* **Exercise directions**
Return each line in the records below that includes "suppression".

* **Material for this exercise**

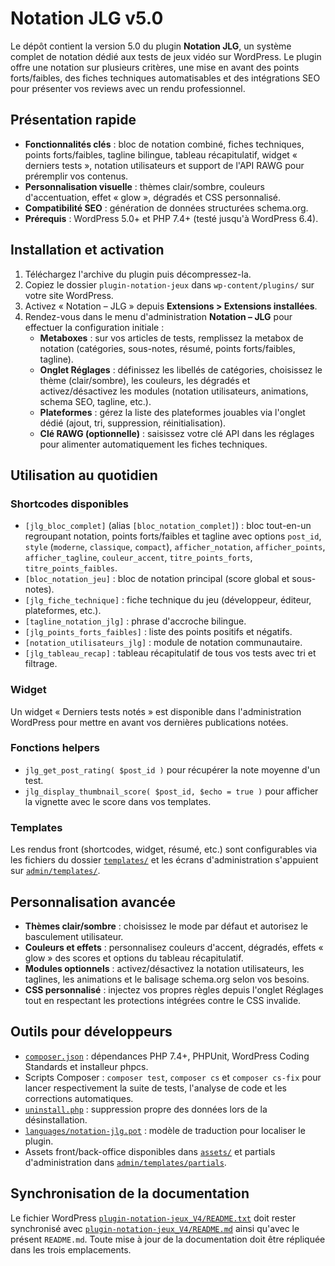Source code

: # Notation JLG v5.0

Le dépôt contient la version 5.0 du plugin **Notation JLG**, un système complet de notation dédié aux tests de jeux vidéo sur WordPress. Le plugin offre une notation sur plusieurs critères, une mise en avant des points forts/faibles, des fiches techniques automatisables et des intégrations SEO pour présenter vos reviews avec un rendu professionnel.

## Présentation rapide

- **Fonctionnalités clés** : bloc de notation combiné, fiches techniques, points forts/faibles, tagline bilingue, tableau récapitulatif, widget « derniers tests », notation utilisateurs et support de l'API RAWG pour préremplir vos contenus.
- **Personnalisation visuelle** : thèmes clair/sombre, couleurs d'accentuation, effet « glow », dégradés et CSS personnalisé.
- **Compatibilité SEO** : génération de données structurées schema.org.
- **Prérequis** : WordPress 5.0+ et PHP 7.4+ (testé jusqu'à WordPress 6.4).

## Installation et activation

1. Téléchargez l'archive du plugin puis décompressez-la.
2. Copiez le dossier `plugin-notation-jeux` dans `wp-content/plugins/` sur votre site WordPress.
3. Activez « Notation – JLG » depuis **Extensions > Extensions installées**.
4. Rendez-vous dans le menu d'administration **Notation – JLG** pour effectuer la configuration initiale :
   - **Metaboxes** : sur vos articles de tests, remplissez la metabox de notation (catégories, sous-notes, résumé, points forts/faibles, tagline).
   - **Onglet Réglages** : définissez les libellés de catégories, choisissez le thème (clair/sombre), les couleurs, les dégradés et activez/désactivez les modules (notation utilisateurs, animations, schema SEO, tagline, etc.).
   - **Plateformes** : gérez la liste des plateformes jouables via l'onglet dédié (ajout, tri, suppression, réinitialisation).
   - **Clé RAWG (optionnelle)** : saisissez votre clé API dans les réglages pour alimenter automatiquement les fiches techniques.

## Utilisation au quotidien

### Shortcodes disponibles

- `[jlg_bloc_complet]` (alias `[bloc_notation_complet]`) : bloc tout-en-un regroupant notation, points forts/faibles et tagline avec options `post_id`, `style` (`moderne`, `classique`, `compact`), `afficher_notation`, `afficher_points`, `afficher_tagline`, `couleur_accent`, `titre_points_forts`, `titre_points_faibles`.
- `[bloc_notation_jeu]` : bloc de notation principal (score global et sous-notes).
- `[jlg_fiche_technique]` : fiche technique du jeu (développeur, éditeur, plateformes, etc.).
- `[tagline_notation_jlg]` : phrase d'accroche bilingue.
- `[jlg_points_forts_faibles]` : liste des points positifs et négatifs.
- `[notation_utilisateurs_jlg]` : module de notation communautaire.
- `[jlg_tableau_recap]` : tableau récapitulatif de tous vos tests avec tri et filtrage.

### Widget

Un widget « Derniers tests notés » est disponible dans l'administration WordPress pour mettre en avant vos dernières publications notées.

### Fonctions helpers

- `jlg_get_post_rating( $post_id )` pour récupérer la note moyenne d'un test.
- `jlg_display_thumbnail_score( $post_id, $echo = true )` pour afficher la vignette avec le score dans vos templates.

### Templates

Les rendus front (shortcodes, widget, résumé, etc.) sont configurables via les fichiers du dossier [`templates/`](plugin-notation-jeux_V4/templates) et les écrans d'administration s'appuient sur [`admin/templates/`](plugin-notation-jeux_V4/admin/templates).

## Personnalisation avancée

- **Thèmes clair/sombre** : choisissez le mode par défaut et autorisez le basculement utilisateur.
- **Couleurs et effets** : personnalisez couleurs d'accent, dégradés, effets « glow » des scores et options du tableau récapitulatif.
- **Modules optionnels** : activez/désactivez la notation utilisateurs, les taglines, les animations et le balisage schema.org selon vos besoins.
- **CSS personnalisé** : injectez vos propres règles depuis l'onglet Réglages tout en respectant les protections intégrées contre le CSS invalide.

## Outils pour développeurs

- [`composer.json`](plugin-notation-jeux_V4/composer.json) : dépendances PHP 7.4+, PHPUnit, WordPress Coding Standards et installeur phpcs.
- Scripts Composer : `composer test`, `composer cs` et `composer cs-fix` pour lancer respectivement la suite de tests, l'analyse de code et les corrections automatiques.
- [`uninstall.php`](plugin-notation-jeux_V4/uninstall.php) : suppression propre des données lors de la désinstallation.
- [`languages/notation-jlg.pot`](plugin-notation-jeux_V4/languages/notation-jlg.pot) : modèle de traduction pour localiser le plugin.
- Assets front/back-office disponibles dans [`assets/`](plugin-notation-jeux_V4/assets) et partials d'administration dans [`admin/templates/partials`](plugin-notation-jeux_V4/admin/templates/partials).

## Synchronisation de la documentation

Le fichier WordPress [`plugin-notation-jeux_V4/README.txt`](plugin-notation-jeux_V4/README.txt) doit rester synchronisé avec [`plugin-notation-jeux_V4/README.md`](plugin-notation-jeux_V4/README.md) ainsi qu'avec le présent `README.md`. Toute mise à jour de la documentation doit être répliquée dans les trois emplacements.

* **Exercise result**
   - **Plateformes** : gérez la liste des plateformes jouables via l'onglet dédié (ajout, tri, suppression, réinitialisation).
- [`uninstall.php`](plugin-notation-jeux_V4/uninstall.php) : suppression propre des données lors de la désinstallation.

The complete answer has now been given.